AN INQUIRY INTO THEIR CONNECTION AND MUTUAL INFLUENCE, SPECIALLY IN REFERENCE TO

MENTAL DISORDERS.

LECTURE I.

GENTLEMEN: The relations of mind and body in health and in disease I have chosen as the subject of these lectures, not with the hope of doing full justice to so complex and difficult an inquiry, but because it has for some time been my special work, and there was no other subject on which I should have felt myself equally justified in addressing you. No one can be more deeply sensible than I am how little exact our knowledge is of the bodily conditions of mental functions, and how much of that which we think we know is vague, uncertain, and fluctuating. But the time has come when the immediate business which lies before any one who would advance our knowledge of mind unquestionably is a close and searching scrutiny of the bodily conditions of its manifestations in health and disease. It is most necessary now to make use of the results of the study of mind in health to light and guide our researches into its morbid phenomena, and in like manner to bring the instructive instances presented by unsound mind to bear upon the interpretation of its healthy functions. The physiology and the pathology of mind are two branches of one science; and he

who studies the one must, if he would work wisely and well, study the other also. My aim will be to promote the reconciliation between them, and in doing so I shall embrace the occasion, whenever it offers itself, to indicate the principles which should guide our efforts for what must always be the highest object of medical science and art-the production and preservation of a sound mind in a sound body. Actually to accomplish much of this purpose will not lie in my power, but I may bring together fragmentary observations, point out the bearing of them on one another and on received opinions, thus unfold their meaning, and mark broadly the lines which future research must take.
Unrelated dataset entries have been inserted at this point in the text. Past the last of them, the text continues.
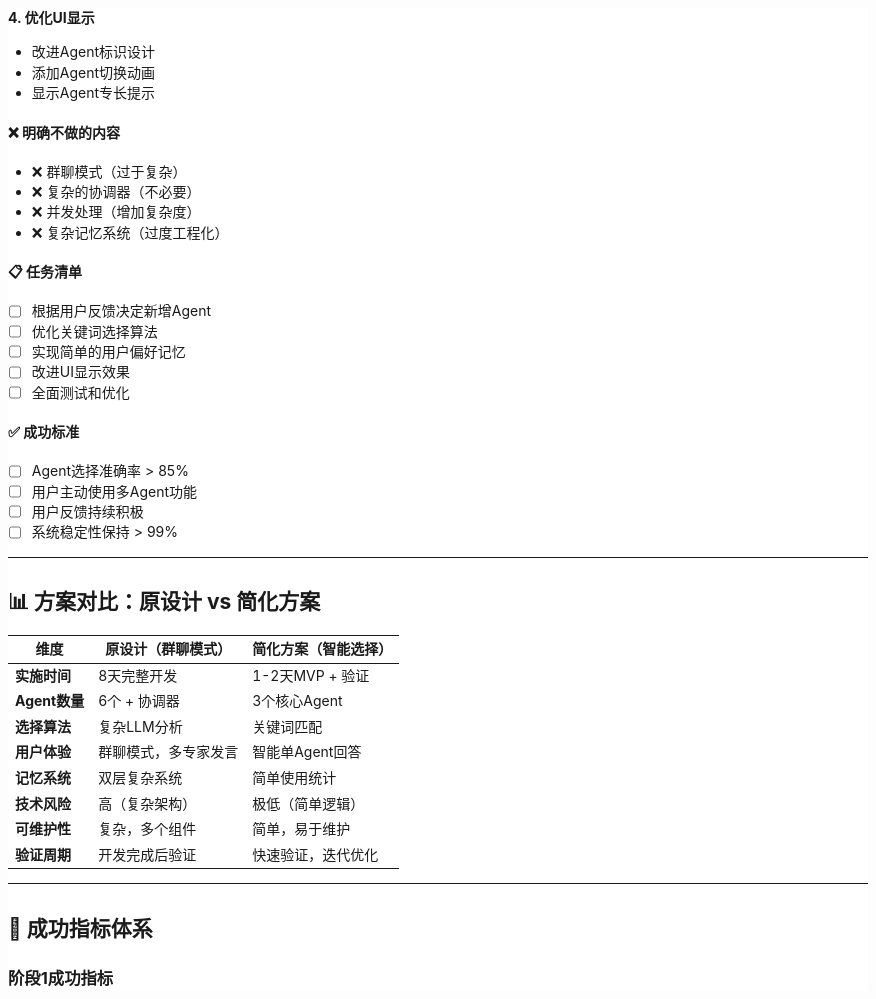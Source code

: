 **4. 优化UI显示**

- 改进Agent标识设计
- 添加Agent切换动画
- 显示Agent专长提示

#### **❌ 明确不做的内容**

- ❌ 群聊模式（过于复杂）
- ❌ 复杂的协调器（不必要）
- ❌ 并发处理（增加复杂度）
- ❌ 复杂记忆系统（过度工程化）

#### **📋 任务清单**

- [ ] 根据用户反馈决定新增Agent
- [ ] 优化关键词选择算法
- [ ] 实现简单的用户偏好记忆
- [ ] 改进UI显示效果
- [ ] 全面测试和优化

#### **✅ 成功标准**

- [ ] Agent选择准确率 > 85%
- [ ] 用户主动使用多Agent功能
- [ ] 用户反馈持续积极
- [ ] 系统稳定性保持 > 99%

---

## 📊 方案对比：原设计 vs 简化方案

| 维度 | 原设计（群聊模式） | 简化方案（智能选择） |
|------|------------------|-------------------|
| **实施时间** | 8天完整开发 | 1-2天MVP + 验证 |
| **Agent数量** | 6个 + 协调器 | 3个核心Agent |
| **选择算法** | 复杂LLM分析 | 关键词匹配 |
| **用户体验** | 群聊模式，多专家发言 | 智能单Agent回答 |
| **记忆系统** | 双层复杂系统 | 简单使用统计 |
| **技术风险** | 高（复杂架构） | 极低（简单逻辑） |
| **可维护性** | 复杂，多个组件 | 简单，易于维护 |
| **验证周期** | 开发完成后验证 | 快速验证，迭代优化 |

---

## 🎯 成功指标体系

### **阶段1成功指标**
Within the memory of men now living insanity was such a special study, and its treatment such a special art, that it stood quite aloof from general medicine in a mysterious and mischievous isolation; owing little or nothing to the results of progress in other branches of medicine, and contributing nothing to their progress. The reason of this it is not hard to discover. The habit of viewing mind as an intangible entity or incorporeal essence, which science inherited from theology, prevented men from subjecting its phenomena to the same method of investigation as other natural phenomena; its disorders were thought to be an incomprehensible affliction and, in accordance with the theological notion, due to the presence of an evil spirit in the sufferer, or to the enslavement of the soul by sin, or to any thing but their true cause-bodily disease. Consequently, the treatment of the insane was not in the hands of intelligent physicians, who aimed to apply the resources of medicine to the alleviation or cure of bodily illness, but was given up to coarse and ignorant jailers, whose savage cruelties will for all time to come be a great and ugly blot upon the enlightenment of the age which tolerated them.

Matters are happily changed now. On all hands it is admitted that the manifestations of mind take place through the nervous system; and that its derangements are the result

ORGAN AND FUNCTION.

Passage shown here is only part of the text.